Summary
The night Charlie caught his mom cheating on his dad, she returned to their home, packed her things, and left. Before leaving, she raged at Charlie’s father and tore up her son’s room. She wrecked the manuscript his father had given him. She was finally honest: “She finally told my father what she thought. No more threadbare hints or poor metaphors. She finally said what she’d been meaning to say” (290). His father didn’t intervene or attempt to stop her.
She moved back to her family in the city. They’ve given her a house to herself that gets cleaned weekly. She has only called once since she left, to tell his father that she wasn’t coming back. She refused to talk to Charlie on the phone. At home, Charlie has taken over the cooking, and his father takes care of the other chores. His father cuts off his comb-over and begins to grow out his beard. Charlie has finally read his father’s book. He took his time with it, and the book is “so smart and sad and beautiful that I’m not even jealous” (292).

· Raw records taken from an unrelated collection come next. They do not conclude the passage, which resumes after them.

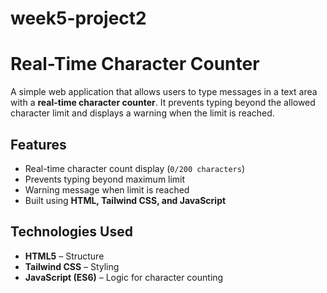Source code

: # week5-project2
# Real-Time Character Counter

A simple web application that allows users to type messages in a text area with a **real-time character counter**. It prevents typing beyond the allowed character limit and displays a warning when the limit is reached.

## Features
- Real-time character count display (`0/200 characters`)
- Prevents typing beyond maximum limit
- Warning message when limit is reached
- Built using **HTML, Tailwind CSS, and JavaScript**

## Technologies Used
- **HTML5** – Structure
- **Tailwind CSS** – Styling
- **JavaScript (ES6)** – Logic for character counting
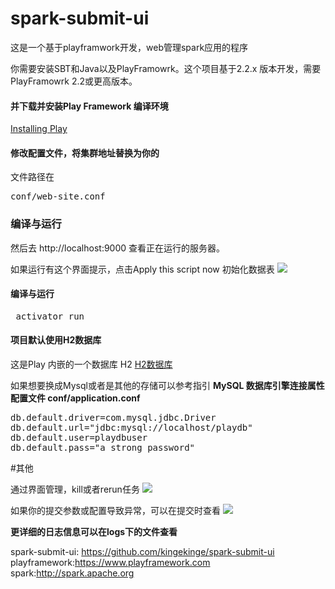 # spark-submit-ui
这是一个基于playframwork开发，web管理spark应用的程序

你需要安装SBT和Java以及PlayFramowrk。这个项目基于2.2.x 版本开发，需要PlayFramowrk 2.2或更高版本。

#### 并下载并安装Play Framework 编译环境
 [Installing Play](https://www.playframework.com/documentation/2.5.x/Installing")


#### 修改配置文件，将集群地址替换为你的
文件路径在
<pre>conf/web-site.conf</pre>
### 编译与运行
然后去 http://localhost:9000 查看正在运行的服务器。

如果运行有这个界面提示，点击Apply this script now 初始化数据表
 ![](http://upload-images.jianshu.io/upload_images/522641-65dbf16c874c1289.png?imageMogr2/auto-orient/strip%7CimageView2/2/w/1240)

#### 编译与运行
<pre> activator run </pre>

#### 项目默认使用H2数据库
这是Play 内嵌的一个数据库 H2
[H2数据库]("http://www.h2database.com/html/main.html")

如果想要换成Mysql或者是其他的存储可以参考指引
<b>MySQL 数据库引擎连接属性
配置文件 conf/application.conf
</b>
<pre>
db.default.driver=com.mysql.jdbc.Driver
db.default.url="jdbc:mysql://localhost/playdb"
db.default.user=playdbuser
db.default.pass="a strong password" </pre>


#其他

通过界面管理，kill或者rerun任务
![](http://upload-images.jianshu.io/upload_images/522641-8bc5a35a895f944e.png?imageMogr2/auto-orient/strip%7CimageView2/2/w/1240)

如果你的提交参数或配置导致异常，可以在提交时查看
![](http://upload-images.jianshu.io/upload_images/522641-130e5fd72e63e7bd.png?imageMogr2/auto-orient/strip%7CimageView2/2/w/1240)

<b>更详细的日志信息可以在logs下的文件查看</b>


spark-submit-ui: https://github.com/kingekinge/spark-submit-ui
playframework:https://www.playframework.com
spark:http://spark.apache.org


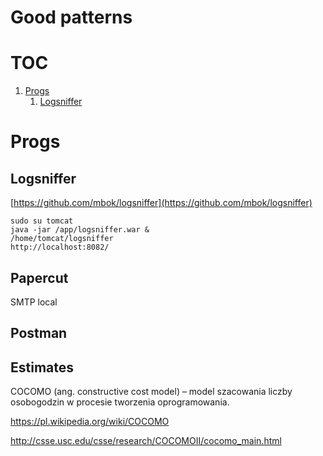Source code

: # Good patterns

# TOC
1. [Progs](#progs)
    1. [Logsniffer](#logsniffer)


# Progs <a name="progs"></a>

## Logsniffer <a name="logsniffer"></a>

[https://github.com/mbok/logsniffer](https://github.com/mbok/logsniffer)

    sudo su tomcat
    java -jar /app/logsniffer.war &    
    /home/tomcat/logsniffer
    http://localhost:8082/

## Papercut <a name="papercut"></a>

SMTP local

## Postman <a name="postman"></a>


## Estimates

COCOMO (ang. constructive cost model) – model szacowania liczby osobogodzin w procesie tworzenia oprogramowania.

https://pl.wikipedia.org/wiki/COCOMO



http://csse.usc.edu/csse/research/COCOMOII/cocomo_main.html
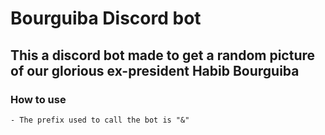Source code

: # Bourguiba Discord bot
## This a discord bot made to get a random picture of our glorious ex-president Habib Bourguiba


### How to use
    - The prefix used to call the bot is "&"
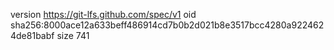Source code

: version https://git-lfs.github.com/spec/v1
oid sha256:8000ace12a633beff486914cd7b0b2d021b8e3517bcc4280a9224624de81babf
size 741
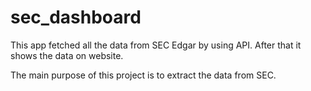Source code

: # sec_dashboard

This app fetched all the data from SEC Edgar by using API. After that it shows the data on website.

The main purpose of this project is to extract the data from SEC.
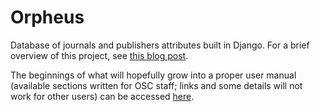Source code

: # Orpheus
Database of journals and publishers attributes built in Django. For a brief overview of this project, see [this blog post]( https://unlockingresearch-blog.lib.cam.ac.uk/?p=2371).

The beginnings of what will hopefully grow into a proper user manual (available sections written for OSC staff; links and some details will not work for other users) can be accessed [here](https://github.com/osc-cam/orpheus/blob/master/docs/manual/manual.pdf).
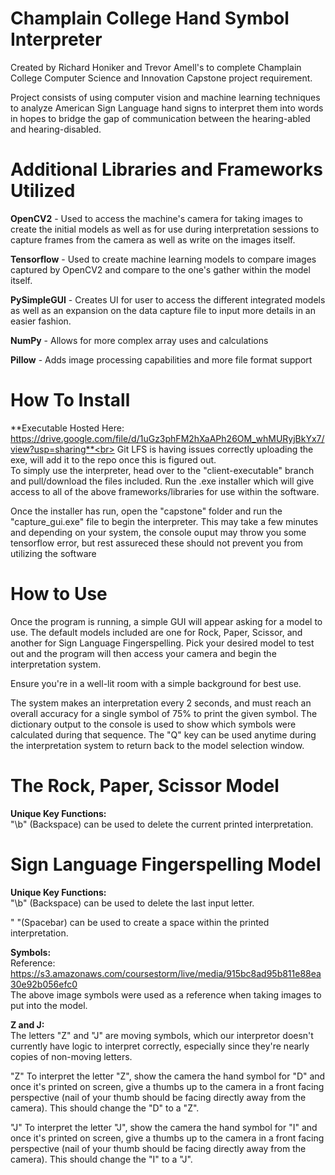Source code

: # Champlain College Hand Symbol Interpreter
Created by Richard Honiker and Trevor Amell's to complete Champlain College Computer Science and Innovation Capstone project requirement.

Project consists of using computer vision and machine learning techniques to analyze American Sign Language hand signs to interpret them into words in hopes to bridge the gap of communication between the hearing-abled and hearing-disabled.

# Additional Libraries and Frameworks Utilized
**OpenCV2** - Used to access the machine's camera for taking images to create the initial models as well as for use during interpretation sessions to capture frames from the camera as well as write on the images itself.

**Tensorflow** - Used to create machine learning models to compare images captured by OpenCV2 and compare to the one's gather within the model itself.

**PySimpleGUI** - Creates UI for user to access the different integrated models as well as an expansion on the data capture file to input more details in an easier fashion.

**NumPy** - Allows for more complex array uses and calculations

**Pillow** - Adds image processing capabilities and more file format support

# How To Install
**Executable Hosted Here: https://drive.google.com/file/d/1uGz3phFM2hXaAPh26OM_whMURyjBkYx7/view?usp=sharing**<br>
Git LFS is having issues correctly uploading the exe, will add it to the repo once this is figured out.<br>
To simply use the interpreter, head over to the "client-executable" branch and pull/download the files included. Run the .exe installer which will give access to all of the above frameworks/libraries for use within the software.

Once the installer has run, open the "capstone" folder and run the "capture_gui.exe" file to begin the interpreter. This may take a few minutes and depending on your system, the console ouput may throw you some tensorflow error, but rest assureced these should not prevent you from utilizing the software

# How to Use
Once the program is running, a simple GUI will appear asking for a model to use. The default models included are one for Rock, Paper, Scissor, and another for Sign Language Fingerspelling. Pick your desired model to test out and the program will then access your camera and begin the interpretation system.

Ensure you're in a well-lit room with a simple background for best use.

The system makes an interpretation every 2 seconds, and must reach an overall accuracy for a single symbol of 75% to print the given symbol. The dictionary output to the console is used to show which symbols were calculated during that sequence. The "Q" key can be used anytime during the interpretation system to return back to the model selection window.

# The Rock, Paper, Scissor Model
**Unique Key Functions:**<br/>
"\b" (Backspace) can be used to delete the current printed interpretation.

# Sign Language Fingerspelling Model
**Unique Key Functions:**<br/>
"\b" (Backspace) can be used to delete the last input letter.

" "(Spacebar) can be used to create a space within the printed interpretation.

**Symbols:**<br>
Reference: https://s3.amazonaws.com/coursestorm/live/media/915bc8ad95b811e88ea30e92b056efc0 <br/>
The above image symbols were used as a reference when taking images to put into the model.

**Z and J:**<br>
The letters "Z" and "J" are moving symbols, which our interpretor doesn't currently have logic to interpret correctly, especially since they're nearly copies of non-moving letters.

"Z"
To interpret the letter "Z", show the camera the hand symbol for "D" and once it's printed on screen, give a thumbs up to the camera in a front facing perspective (nail of your thumb should be facing directly away from the camera). This should change the "D" to a "Z".

"J"
To interpret the letter "J", show the camera the hand symbol for "I" and once it's printed on screen, give a thumbs up to the camera in a front facing perspective (nail of your thumb should be facing directly away from the camera). This should change the "I" to a "J".
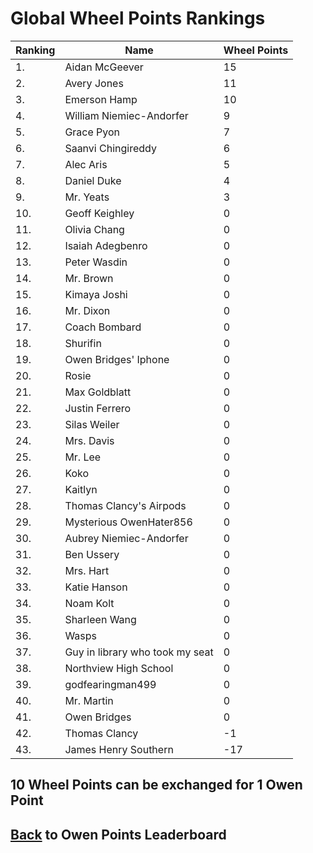 # Global Wheel Points Rankings

|Ranking|Name|Wheel Points|
| ----------- | ----------- | ----------- |
|1.|Aidan McGeever|15|
|2.|Avery Jones|11|
|3.|Emerson Hamp|10|
|4.|William Niemiec-Andorfer|9|
|5.|Grace Pyon|7|
|6.|Saanvi Chingireddy|6|
|7.|Alec Aris|5|
|8.|Daniel Duke|4|
|9.|Mr. Yeats|3|
|10.|Geoff Keighley|0|
|11.|Olivia Chang|0|
|12.|Isaiah Adegbenro|0|
|13.|Peter Wasdin|0|
|14.|Mr. Brown|0|
|15.|Kimaya Joshi|0|
|16.|Mr. Dixon|0|
|17.|Coach Bombard|0|
|18.|Shurifin|0|
|19.|Owen Bridges' Iphone|0|
|20.|Rosie|0|
|21.|Max Goldblatt|0|
|22.|Justin Ferrero|0|
|23.|Silas Weiler|0|
|24.|Mrs. Davis|0|
|25.|Mr. Lee|0|
|26.|Koko|0|
|27.|Kaitlyn|0|
|28.|Thomas Clancy's Airpods|0|
|29.|Mysterious OwenHater856|0|
|30.|Aubrey Niemiec-Andorfer|0|
|31.|Ben Ussery|0|
|32.|Mrs. Hart|0|
|33.|Katie Hanson|0|
|34.|Noam Kolt|0|
|35.|Sharleen Wang|0|
|36.|Wasps|0|
|37.|Guy in library who took my seat|0|
|38.|Northview High School|0|
|39.|godfearingman499|0|
|40.|Mr. Martin|0|
|41.|Owen Bridges|0|
|42.|Thomas Clancy|-1|
|43.|James Henry Southern|-17|

## 10 Wheel Points can be exchanged for 1 Owen Point

## [Back](../) to Owen Points Leaderboard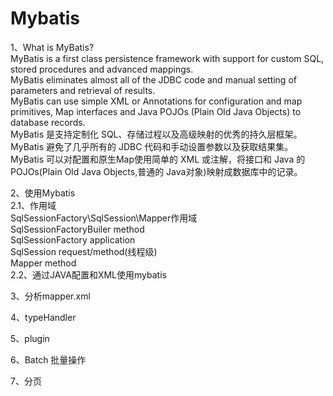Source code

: # Mybatis

1、What is MyBatis?  
MyBatis is a first class persistence framework with support for custom SQL, stored procedures and advanced mappings.   
MyBatis eliminates almost all of the JDBC code and manual setting of parameters and retrieval of results.   
MyBatis can use simple XML or Annotations for configuration and map primitives, Map interfaces and Java POJOs (Plain Old Java Objects) to database records.   
MyBatis 是支持定制化 SQL、存储过程以及高级映射的优秀的持久层框架。     
MyBatis 避免了几乎所有的 JDBC 代码和手动设置参数以及获取结果集。    
MyBatis 可以对配置和原生Map使用简单的 XML 或注解，将接口和 Java 的 POJOs(Plain Old Java Objects,普通的 Java对象)映射成数据库中的记录。

2、使用Mybatis  
2.1、作用域  
SqlSessionFactory\SqlSession\Mapper作用域        
SqlSessionFactoryBuiler     method    
SqlSessionFactory           application    
SqlSession                  request/method(线程级)    
Mapper                      method    
2.2、通过JAVA配置和XML使用mybatis 
     

3、分析mapper.xml   

4、typeHandler  

5、plugin   

6、Batch 批量操作

7、分页  




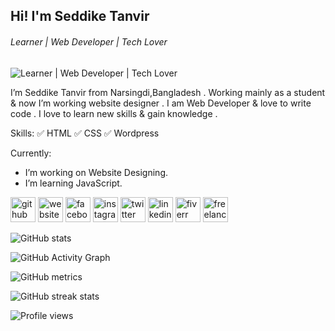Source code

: ## Hi! I'm Seddike Tanvir
###### Learner | Web Developer | Tech Lover
![Learner | Web Developer | Tech Lover](https://scontent.fcgp27-1.fna.fbcdn.net/v/t39.30808-6/257523038_424346159346323_3239797106003807002_n.jpg?stp=dst-jpg_s960x960&_nc_cat=102&ccb=1-5&_nc_sid=e3f864&_nc_ohc=fIQWrxXdLZ4AX-miA9c&_nc_ht=scontent.fcgp27-1.fna&oh=00_AT96jJns6nlWRw1F3hQZqfFeGZmfrqqBMbpec_75lFGijQ&oe=625EFC76)

I’m Seddike Tanvir from Narsingdi,Bangladesh . Working mainly as a student & now I’m working website designer . I am Web Developer
& love to write code . I love to learn new skills & gain knowledge .


Skills:
✅ HTML 
✅ CSS
✅ Wordpress


Currently:
-  I’m working on Website Designing. 
-  I’m learning JavaScript.  



[<img src='https://cdn.jsdelivr.net/npm/simple-icons@3.0.1/icons/github.svg' alt='github' height='40'>](https://github.com/seddike-tanvir)  [<img src='https://cdn.jsdelivr.net/npm/simple-icons@3.0.1/icons/icloud.svg' alt='website' height='40'>](www.seddiketanvir.wordpresss.com )  [<img src='https://cdn.jsdelivr.net/npm/simple-icons@3.0.1/icons/facebook.svg' alt='facebook' height='40'>](https://www.facebook.com/seddike.mt)  [<img src='https://cdn.jsdelivr.net/npm/simple-icons@3.0.1/icons/instagram.svg' alt='instagram' height='40'>](https://instagram.com/seddike_tanvir)  [<img src='https://cdn.jsdelivr.net/npm/simple-icons@3.0.1/icons/twitter.svg' alt='twitter' height='40'>](https://twitter.com/Seddike_tanvir)  [<img src='https://cdn.jsdelivr.net/npm/simple-icons@3.0.1/icons/linkedin.svg' alt='linkedin' height='40'>](https://www.linkedin.com/in/seddike-tanvir/)  [<img src='https://cdn.jsdelivr.net/npm/simple-icons@3.0.1/icons/fiverr.svg' alt='fiverr' height='40'>](https://www.fiverr.com/seddiketanvir)  [<img src='https://cdn.jsdelivr.net/npm/simple-icons@3.0.1/icons/freelancer.svg' alt='freelancer' height='40'>](https://www.freelancer.com/u/Tanvirseddike)  

![GitHub stats](https://github-readme-stats.vercel.app/api?username=seddike-tanvir&show_icons=true)  

![GitHub Activity Graph](https://activity-graph.herokuapp.com/graph?username=seddike-tanvir)  

![GitHub metrics](https://metrics.lecoq.io/seddike-tanvir)  

![GitHub streak stats](https://github-readme-streak-stats.herokuapp.com/?user=seddike-tanvir)  

![Profile views](https://gpvc.arturio.dev/seddike-tanvir)  
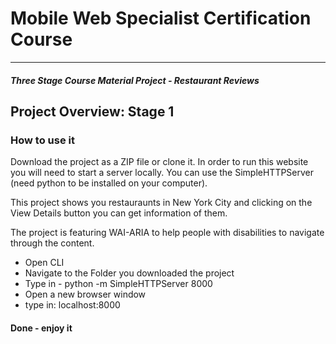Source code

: # Mobile Web Specialist Certification Course
---
#### _Three Stage Course Material Project - Restaurant Reviews_

## Project Overview: Stage 1

### How to use it

Download the project as a ZIP file or clone it.
In order to run this website you will need to start a server locally.
You can use the SimpleHTTPServer (need python to be installed on your computer).

This project shows you restauraunts in New York City and clicking on the View Details button you can get information of them.

The project is featuring WAI-ARIA to help people with disabilities to navigate through the content. 

* Open CLI
* Navigate to the Folder you downloaded the project
* Type in - python -m SimpleHTTPServer 8000
* Open a new browser window
* type in: localhost:8000

#### Done - enjoy it

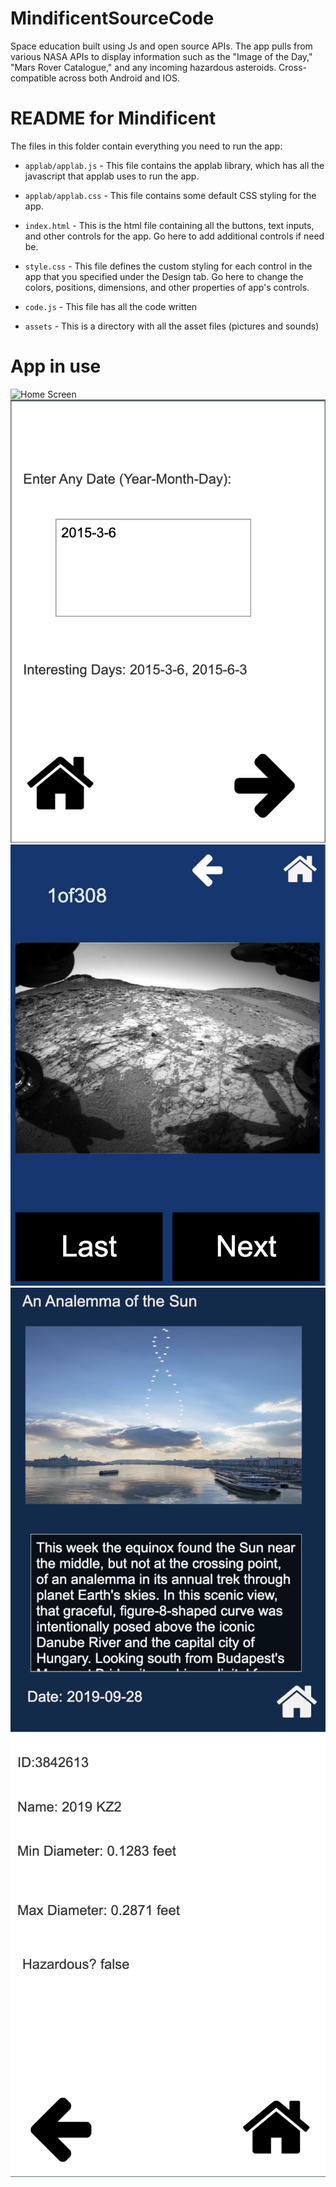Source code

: # MindificentSourceCode
Space education built using Js and open source APIs. The app pulls from various NASA APIs to display information such as the "Image of the Day," "Mars Rover Catalogue," and any incoming hazardous asteroids. Cross-compatible across both Android and IOS.

# README for Mindificent #

The files in this folder contain everything you need to run the app:

* `applab/applab.js` - This file contains the applab library, which has all the
  javascript that applab uses to run the app.

* `applab/applab.css` - This file contains some default CSS styling for the app.

* `index.html` - This is the html file containing all the buttons, text inputs, and other controls for
  the app. Go here to add additional controls if need be.

* `style.css` - This file defines the custom styling for each control in the
  app that you specified under the Design tab. Go here to change the colors,
  positions, dimensions, and other properties of app's controls.

* `code.js` - This file has all the code written

* `assets` - This is a directory with all the asset files (pictures and sounds)
 

 # App in use
 
![Home Screen]()
![Rover Viewbook Date Screen](https://github.com/AveekD/MindificentSourceCode/blob/master/MarsRoverViewBook.png)
![Rover Viewbook Images](https://github.com/AveekD/MindificentSourceCode/blob/master/RoverViewbookImages.png)
![Image of The Day](https://github.com/AveekD/MindificentSourceCode/blob/master/MindificentImageOfDay.png)
![Hazardous Asteroid Detection](https://github.com/AveekD/MindificentSourceCode/blob/master/HazardousAsteroidDetection.png)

After their night in the meadow, Eliza told her mother everything she knew. She showed her mother the letter, and that she watched her sister die. She does not comfort her mother as she cries, but she does promise her that if she comes forward with the truth, she will take her to where Laura lies. Nothing has happened since, and the secret “has stayed with the Wisharts… and Eliza thinks that’s where it will always stay” (293). Charlie asks Eliza if she would like to see her father punished for what he has done, to which Eliza responds “he’d get his” (293).
Eliza and Charlie’s relationship has grown. They use Jasper’s meadow in the middle of the night. They grow close and spend the nights sharing their dreams with each other. They hold each other close as they sleep. They still discuss leaving, but abstractly, as they look ahead to the future. The meadow has given them a place where they can go to cope with Corrigan, and it has made leaving a matter of less urgency. In the meadow, they begin to heal each other as they fall in love.
Analysis
The use of the meadow draws a parallel between Charlie and Eliza’s relationship and the relationship that existed between Laura and Jasper. Charlie writes that they are using the meadow in the middle of the night, “like Jasper and Laura before us” (293). Charlie climbs up to Eliza’s window as Jasper did for Laura, and knocks on it like he spent most of the book fantasizing about. The meadow has become theirs, and “it no longer feels like we're trespassing” (293). In the meadow, Charlie lets Eliza dictate how time will be spent. He follows her lead when she decides to take her sister flowers, or drop her gifts into the dam like at a wishing well, or when “she gets quiet and hard and it’s best for me to leave her be” (293).
Charlie and Eliza are falling in love. They have come to take on a great significance in each other’s lives, as demonstrated by Charlie’s description of how they sleep at night: “Eliza and I hold on to each other the same way you’d cling to a lamppost during a blizzard” (294). Charlie has lost all of his previous nervousness about kissing her, thinking instead that it is “the nicest thing in the world” (294). As their relationship progresses, they become more intimate with each other.
Their time together in the meadow is a secret, but not one that tears away at Charlie as the other did. This secret “is worth keeping” (294). It doesn’t choke him, and he doesn’t “feel the need to share or shuck it” (294). In fact, this secret “has helped untie the knot of the other ones” (294). They are healing each other, “the hushed stuff in our chests seems to hum and dissolve when we press our hearts together” (294). Charlie knows he is in love, as it looks and feels like everything he has read about. He doesn’t want a life without Eliza. He thinks that one day he’ll tell her so when he’s “got enough courage in me” (295). For the first time, he doesn’t punish himself for a lack of courage. He knows it will come.
Charlie notices at certain times that Eliza speaks with a peculiar accent. He thinks this is her way of disassociating from all of the pain. It is a way of pretending that she is finally in the Plaza Hotel, and has finally escaped all the pain and terror of Corrigan. It emerges when “she’s particularly low or sad, or thinking on horrible things” (294). Charlie has come to understand the accent and realizes that she is just mimicking a “flippant and frivolous manner” from the movies. He chooses not to say anything about it, trusting it will pass.